Data items:
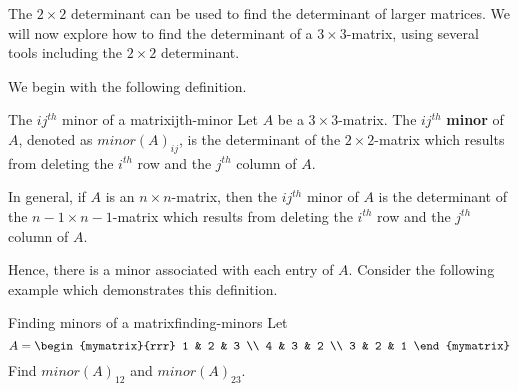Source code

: The $2 \times 2$ determinant can be used to find the determinant of larger matrices.
We will now explore how to find the determinant of a $3 \times 3$-matrix, using several tools
including the $2 \times 2$ determinant.

We begin with the following definition. 

\begin{definition}{The $ij^{th}$ minor of a matrix}{ijth-minor}
Let $A$ be a $3\times 3$-matrix. The $ij^{th}$ \textbf{minor} of $A$, denoted as $minor(A) _{ij}$, is the determinant
of the $2\times 2$-matrix which results from deleting the $i^{th}$ row and
the $j^{th}$ column of $A$.

In general, if $A$ is an $n\times n$-matrix, then the $ij^{th}$ minor of $A$ is the determinant of the $n-1 \times n-1$-matrix which results from deleting the $i^{th}$ row and the $j^{th}$ column of $A$. 
\end{definition}

Hence, there is a minor associated with each entry of $A$. Consider the following example which demonstrates this definition. 

\begin{example}{Finding minors of a matrix}{finding-minors}
Let 
\begin{equation*}
A = \begin{mymatrix}{rrr}
1 & 2 & 3 \\
4 & 3 & 2 \\
3 & 2 & 1
\end{mymatrix} 
\end{equation*}
Find $minor(A) _{12}$ and $minor(A) _{23}$.
\end{example}

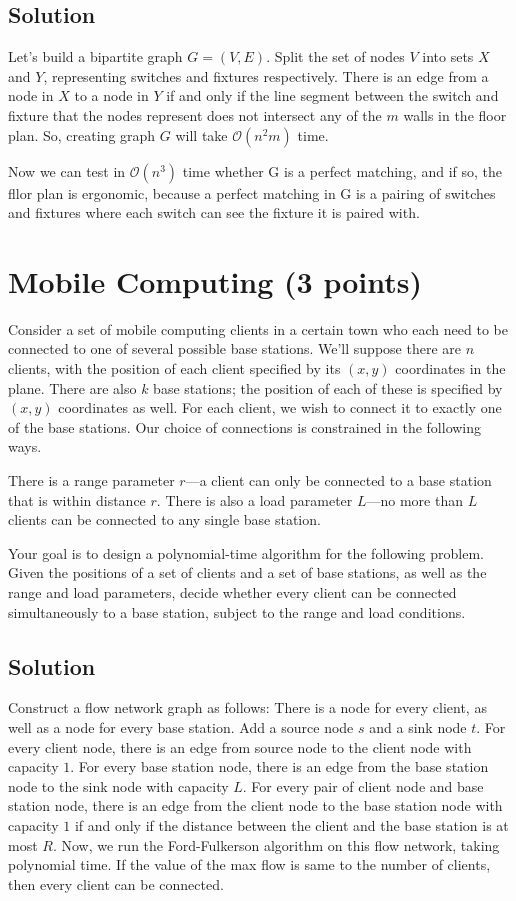 \documentclass[letter,11pt]{article}
\begin{document}
\subsection{Solution}

Let's build a bipartite graph $G = (V,E)$. Split the set of nodes $V$ into sets $X$ and $Y$, representing switches and fixtures respectively. There is an edge from a node in $X$ to a node in $Y$ if and only if the line segment between the switch and fixture that the nodes represent does not intersect any of the $m$ walls in the floor plan. So, creating graph $G$ will take $\mathcal{O}(n^2m)$ time.

Now we can test in $\mathcal{O}(n^3)$ time whether G is a perfect matching, and if so, the fllor plan is ergonomic, because a perfect matching in G is a pairing of switches and fixtures where each switch can see the fixture it is paired with.


\section{Mobile Computing (3 points)}

Consider a set of mobile computing clients in a certain town who each need to be connected to one of several possible base stations. We’ll suppose there are $n$ clients, with the position of each client specified by its $(x, y)$ coordinates in the plane. There are also $k$ base stations; the position of each of these is specified by $(x, y)$ coordinates as well. For each client, we wish to connect it to exactly one of the base stations. Our choice of connections is constrained in the following ways.


There is a range parameter $r$—a client can only be connected to a base station that is within distance $r$. There is also a load parameter $L$—no more than $L$ clients can be connected to any single base station.


Your goal is to design a polynomial-time algorithm for the following problem. Given the positions of a set of clients and a set of base stations, as well as the range and load parameters, decide whether every client can be connected simultaneously to a base station, subject to the range and
load conditions.

\subsection{Solution}

Construct a flow network graph as follows: There is a node for every client, as well as a node for every base station. Add a source node $s$ and a sink node $t$. For every client node, there is an edge from source node to the client node with capacity $1$. For every base station node, there is an edge from the base station node to the sink node with capacity $L$. For every pair of client node and base station node, there is an edge from the client node to the base station node with capacity $1$ if and only if the distance between the client and the base station is at most $R$. Now, we run the Ford-Fulkerson algorithm on this flow network, taking polynomial time. If the value of the max 
flow is same to the number of clients, then every client can be connected.
\end{document}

About this exercise:
"deleting" is the word to look for; copy every line of the data that has it.

Expected answer:
of the $2\times 2$-matrix which results from deleting the $i^{th}$ row and
In general, if $A$ is an $n\times n$-matrix, then the $ij^{th}$ minor of $A$ is the determinant of the $n-1 \times n-1$-matrix which results from deleting the $i^{th}$ row and the $j^{th}$ column of $A$. 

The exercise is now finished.